▶ **STUDY MATERIAL**:
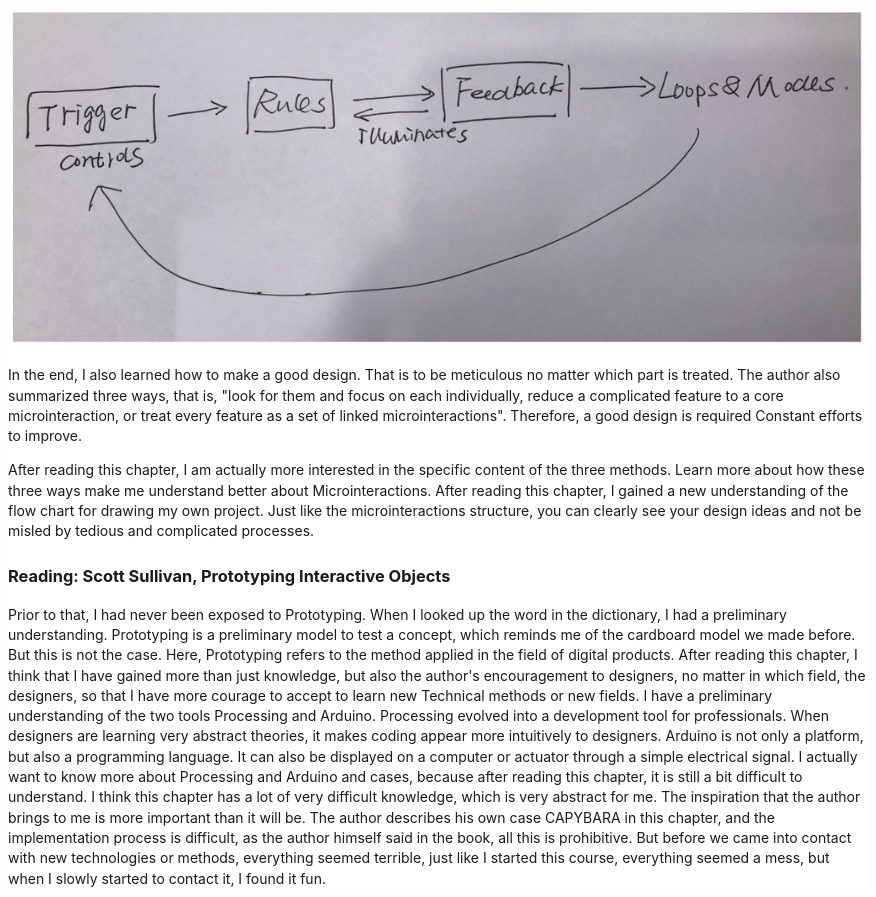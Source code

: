 ![Image](forreading2.PNG)

In the end, I also learned how to make a good design. That is to be meticulous no matter which part is treated. The author also summarized three ways, that is, "look for them and focus on each individually, reduce a complicated feature to a core microinteraction, or treat every feature as a set of linked microinteractions". Therefore, a good design is required Constant efforts to improve.

After reading this chapter, I am actually more interested in the specific content of the three methods. Learn more about how these three ways make me understand better about  Microinteractions. After reading this chapter, I gained a new understanding of the flow chart for drawing my own project. Just like the microinteractions structure, you can clearly see your design ideas and not be misled by tedious and complicated processes.

### Reading: Scott Sullivan, Prototyping Interactive Objects ###

Prior to that, I had never been exposed to Prototyping. When I looked up the word in the dictionary, I had a preliminary understanding. Prototyping is a preliminary model to test a concept, which reminds me of the cardboard model we made before. But this is not the case. Here, Prototyping refers to the method applied in the field of digital products.
After reading this chapter, I think that I have gained more than just knowledge, but also the author's encouragement to designers, no matter in which field, the designers, so that I have more courage to accept to learn new Technical methods or new fields. I have a preliminary understanding of the two tools Processing and Arduino. Processing evolved into a development tool for professionals. When designers are learning very abstract theories, it makes coding appear more intuitively to designers. Arduino is not only a platform, but also a programming language. It can also be displayed on a computer or actuator through a simple electrical signal.
I actually want to know more about Processing and Arduino and cases, because after reading this chapter, it is still a bit difficult to understand.
I think this chapter has a lot of very difficult knowledge, which is very abstract for me. The inspiration that the author brings to me is more important than it will be. The author describes his own case CAPYBARA in this chapter, and the implementation process is difficult, as the author himself said in the book, all this is prohibitive. But before we came into contact with new technologies or methods, everything seemed terrible, just like I started this course, everything seemed a mess, but when I slowly started to contact it, I found it fun.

▶ **WHAT TO PRODUCE**: Reproduce exactly the lines of the records above from the one with "After reading this chapter, I am" to the one with "Prior to that, I", both included, and leave out everything else.

▶ **ANSWER AREA**:
After reading this chapter, I am actually more interested in the specific content of the three methods. Learn more about how these three ways make me understand better about  Microinteractions. After reading this chapter, I gained a new understanding of the flow chart for drawing my own project. Just like the microinteractions structure, you can clearly see your design ideas and not be misled by tedious and complicated processes.

### Reading: Scott Sullivan, Prototyping Interactive Objects ###

Prior to that, I had never been exposed to Prototyping. When I looked up the word in the dictionary, I had a preliminary understanding. Prototyping is a preliminary model to test a concept, which reminds me of the cardboard model we made before. But this is not the case. Here, Prototyping refers to the method applied in the field of digital products.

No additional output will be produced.